The third, contemporary phase of our department can be traced in large part to the activities of Herbert Simon and Alan Newell. The two met at Rand in 1952 working on a complex simulation of organizational communication, and by 1955, Simon had persuaded Newell to come to Carnegie Mellon. They were initially housed in the Graduate School of Industrial Administration (GSIA) (which also housed the university's first computer), but the Psychology Department soon became part of their plans. Herb wrote in his autobiography, "The Psychology Department provided the platform for launching the cognitive revolution in psychology... By 1960, I was beginning to doubt that we could accomplish the revolution from the foreign territory of GSIA, without a firm base also in the Psychology Department. I resolved to do something about it when I returned to Pittsburgh... My method was abrupt, justified in my mind by the importance I attached to the goal."

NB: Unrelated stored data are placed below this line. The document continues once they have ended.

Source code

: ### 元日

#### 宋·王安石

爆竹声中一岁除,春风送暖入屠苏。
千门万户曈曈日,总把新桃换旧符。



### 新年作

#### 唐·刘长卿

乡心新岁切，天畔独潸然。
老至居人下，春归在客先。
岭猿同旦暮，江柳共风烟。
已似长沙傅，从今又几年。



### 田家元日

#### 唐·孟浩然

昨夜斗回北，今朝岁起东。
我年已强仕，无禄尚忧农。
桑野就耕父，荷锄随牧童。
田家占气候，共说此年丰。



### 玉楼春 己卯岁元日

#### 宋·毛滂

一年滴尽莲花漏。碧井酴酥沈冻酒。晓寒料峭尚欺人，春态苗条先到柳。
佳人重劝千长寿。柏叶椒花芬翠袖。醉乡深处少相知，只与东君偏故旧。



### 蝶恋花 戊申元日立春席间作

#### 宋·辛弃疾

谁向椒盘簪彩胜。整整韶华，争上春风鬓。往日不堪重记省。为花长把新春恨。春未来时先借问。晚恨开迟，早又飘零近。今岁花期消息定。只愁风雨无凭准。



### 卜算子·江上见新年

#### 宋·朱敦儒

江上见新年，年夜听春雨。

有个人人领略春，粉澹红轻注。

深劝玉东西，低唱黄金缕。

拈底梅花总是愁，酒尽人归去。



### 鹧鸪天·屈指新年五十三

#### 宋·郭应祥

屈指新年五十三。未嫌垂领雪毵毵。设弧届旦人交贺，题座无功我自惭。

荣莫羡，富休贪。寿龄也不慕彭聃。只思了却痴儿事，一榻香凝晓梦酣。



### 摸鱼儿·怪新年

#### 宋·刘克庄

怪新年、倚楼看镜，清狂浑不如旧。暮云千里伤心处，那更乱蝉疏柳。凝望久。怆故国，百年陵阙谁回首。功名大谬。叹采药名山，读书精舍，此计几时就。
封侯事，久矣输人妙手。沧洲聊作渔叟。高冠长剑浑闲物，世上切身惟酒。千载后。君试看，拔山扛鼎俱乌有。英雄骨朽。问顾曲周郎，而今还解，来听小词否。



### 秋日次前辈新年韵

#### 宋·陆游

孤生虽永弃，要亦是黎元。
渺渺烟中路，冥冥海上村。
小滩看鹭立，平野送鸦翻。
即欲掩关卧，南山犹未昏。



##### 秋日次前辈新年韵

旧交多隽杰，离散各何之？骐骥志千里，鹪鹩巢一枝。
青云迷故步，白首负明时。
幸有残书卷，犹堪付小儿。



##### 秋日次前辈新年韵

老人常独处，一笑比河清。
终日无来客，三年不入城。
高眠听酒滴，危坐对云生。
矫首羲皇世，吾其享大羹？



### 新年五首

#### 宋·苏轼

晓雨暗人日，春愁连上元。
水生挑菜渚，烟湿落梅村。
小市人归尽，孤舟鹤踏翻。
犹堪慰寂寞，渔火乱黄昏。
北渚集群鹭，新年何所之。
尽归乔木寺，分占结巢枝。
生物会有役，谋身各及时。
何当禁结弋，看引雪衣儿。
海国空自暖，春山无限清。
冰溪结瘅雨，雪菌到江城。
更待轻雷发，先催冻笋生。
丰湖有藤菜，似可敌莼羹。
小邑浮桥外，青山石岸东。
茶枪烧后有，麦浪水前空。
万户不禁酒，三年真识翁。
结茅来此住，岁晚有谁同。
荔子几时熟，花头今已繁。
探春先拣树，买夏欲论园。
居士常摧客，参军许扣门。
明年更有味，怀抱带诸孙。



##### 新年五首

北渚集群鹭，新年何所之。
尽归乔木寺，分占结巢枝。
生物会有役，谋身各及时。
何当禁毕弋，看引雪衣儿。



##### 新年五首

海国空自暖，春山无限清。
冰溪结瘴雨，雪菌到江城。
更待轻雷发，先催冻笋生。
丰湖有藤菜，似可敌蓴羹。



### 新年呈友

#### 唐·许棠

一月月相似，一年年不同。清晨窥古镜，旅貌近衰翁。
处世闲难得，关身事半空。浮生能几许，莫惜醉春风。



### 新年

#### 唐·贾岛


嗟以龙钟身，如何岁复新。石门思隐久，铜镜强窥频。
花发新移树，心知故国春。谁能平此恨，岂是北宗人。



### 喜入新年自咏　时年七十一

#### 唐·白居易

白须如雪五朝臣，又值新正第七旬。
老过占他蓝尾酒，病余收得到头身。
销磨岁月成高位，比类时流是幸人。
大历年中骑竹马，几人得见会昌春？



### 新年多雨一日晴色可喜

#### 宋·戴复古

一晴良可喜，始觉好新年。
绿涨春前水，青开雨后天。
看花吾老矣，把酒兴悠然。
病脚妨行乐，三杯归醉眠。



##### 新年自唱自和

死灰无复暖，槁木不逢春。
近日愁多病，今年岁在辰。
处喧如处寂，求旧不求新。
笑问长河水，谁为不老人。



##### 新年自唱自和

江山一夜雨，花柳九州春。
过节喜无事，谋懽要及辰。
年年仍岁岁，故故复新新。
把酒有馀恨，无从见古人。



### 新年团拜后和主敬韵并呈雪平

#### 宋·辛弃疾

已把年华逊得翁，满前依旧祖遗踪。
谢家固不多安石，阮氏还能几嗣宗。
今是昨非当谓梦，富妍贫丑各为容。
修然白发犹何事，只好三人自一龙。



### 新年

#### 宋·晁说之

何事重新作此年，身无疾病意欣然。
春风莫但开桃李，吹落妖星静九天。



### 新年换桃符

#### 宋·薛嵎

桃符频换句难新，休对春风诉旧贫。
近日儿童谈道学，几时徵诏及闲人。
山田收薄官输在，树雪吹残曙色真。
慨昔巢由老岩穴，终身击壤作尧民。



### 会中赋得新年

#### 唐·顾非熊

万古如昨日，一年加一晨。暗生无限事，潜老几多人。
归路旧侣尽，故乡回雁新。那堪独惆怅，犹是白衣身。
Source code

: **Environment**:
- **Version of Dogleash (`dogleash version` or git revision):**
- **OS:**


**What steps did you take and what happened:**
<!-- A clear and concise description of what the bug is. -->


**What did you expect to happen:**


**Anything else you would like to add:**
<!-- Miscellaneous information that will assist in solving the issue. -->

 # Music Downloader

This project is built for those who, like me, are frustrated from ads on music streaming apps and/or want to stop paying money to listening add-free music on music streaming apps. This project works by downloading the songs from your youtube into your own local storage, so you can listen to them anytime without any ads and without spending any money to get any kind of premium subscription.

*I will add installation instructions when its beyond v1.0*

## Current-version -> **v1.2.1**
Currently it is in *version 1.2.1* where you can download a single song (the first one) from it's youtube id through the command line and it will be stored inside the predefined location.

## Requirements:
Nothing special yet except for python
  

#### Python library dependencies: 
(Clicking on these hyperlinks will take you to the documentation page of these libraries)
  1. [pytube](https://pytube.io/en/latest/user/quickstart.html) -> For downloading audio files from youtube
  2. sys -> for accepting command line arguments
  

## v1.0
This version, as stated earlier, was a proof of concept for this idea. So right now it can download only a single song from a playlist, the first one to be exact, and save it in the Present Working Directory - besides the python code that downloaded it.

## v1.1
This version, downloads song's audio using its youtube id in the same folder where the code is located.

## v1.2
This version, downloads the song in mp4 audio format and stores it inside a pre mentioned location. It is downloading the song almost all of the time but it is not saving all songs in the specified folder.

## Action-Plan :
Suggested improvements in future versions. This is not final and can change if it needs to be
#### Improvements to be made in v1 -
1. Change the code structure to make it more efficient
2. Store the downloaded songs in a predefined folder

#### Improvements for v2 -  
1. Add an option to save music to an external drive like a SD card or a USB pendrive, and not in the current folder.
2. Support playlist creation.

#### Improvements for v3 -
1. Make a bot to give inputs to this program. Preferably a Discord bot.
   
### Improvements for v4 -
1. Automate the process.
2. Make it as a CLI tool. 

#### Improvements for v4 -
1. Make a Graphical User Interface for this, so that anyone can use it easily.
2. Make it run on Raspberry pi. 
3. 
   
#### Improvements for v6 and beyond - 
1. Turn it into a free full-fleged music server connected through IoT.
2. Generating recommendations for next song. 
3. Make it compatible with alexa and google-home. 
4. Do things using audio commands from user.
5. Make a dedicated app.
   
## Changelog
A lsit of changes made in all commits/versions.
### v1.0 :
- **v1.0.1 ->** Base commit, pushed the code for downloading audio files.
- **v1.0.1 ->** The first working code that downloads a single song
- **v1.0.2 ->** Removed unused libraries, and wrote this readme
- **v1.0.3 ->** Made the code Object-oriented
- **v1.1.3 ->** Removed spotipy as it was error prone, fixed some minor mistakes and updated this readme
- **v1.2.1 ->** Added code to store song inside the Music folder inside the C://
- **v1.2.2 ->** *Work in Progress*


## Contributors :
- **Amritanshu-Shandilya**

In 1962, Herb engineered a leadership transition from Gilmer to Bert Green, who had come to Carnegie Tech from MIT, where he had been involved in some of the very earliest artificial intelligence research. Green was very supportive of establishing the department as a major force in the nascent field of cognitive psychology. Following Green's leadership came a series of department heads, each committed to research excellence, and usually strongly oriented -- under the continued influence of Newell and Simon -- toward the cognitive sciences (Garlie Forehand, 67-73; Lee Gregg, 73-80; Charles Kiesler, 80-83; David Klahr, 83-93; and Roberta Klatzky, 93-03).

Into this nascent department, a gleam in the eyes of Newell and Simon, came more faculty who, while sharing the common values of rigorous science with an eye for application, expanded the department's research portfolio to include not only cognitive psychology and cognitive neuroscience, but also developmental, personality, social, health, and educational psychology. As described in the overviews of the individual research areas, a common thread that unites all of these apparently diverse areas is a deep and fundamental commitment to theoretical and empirical rigor and a focus on psychological mechanisms, as well as potential and actual application. This department remains committed to research excellence and to continuing its long history of both determining, and adapting to, the research frontiers of the future.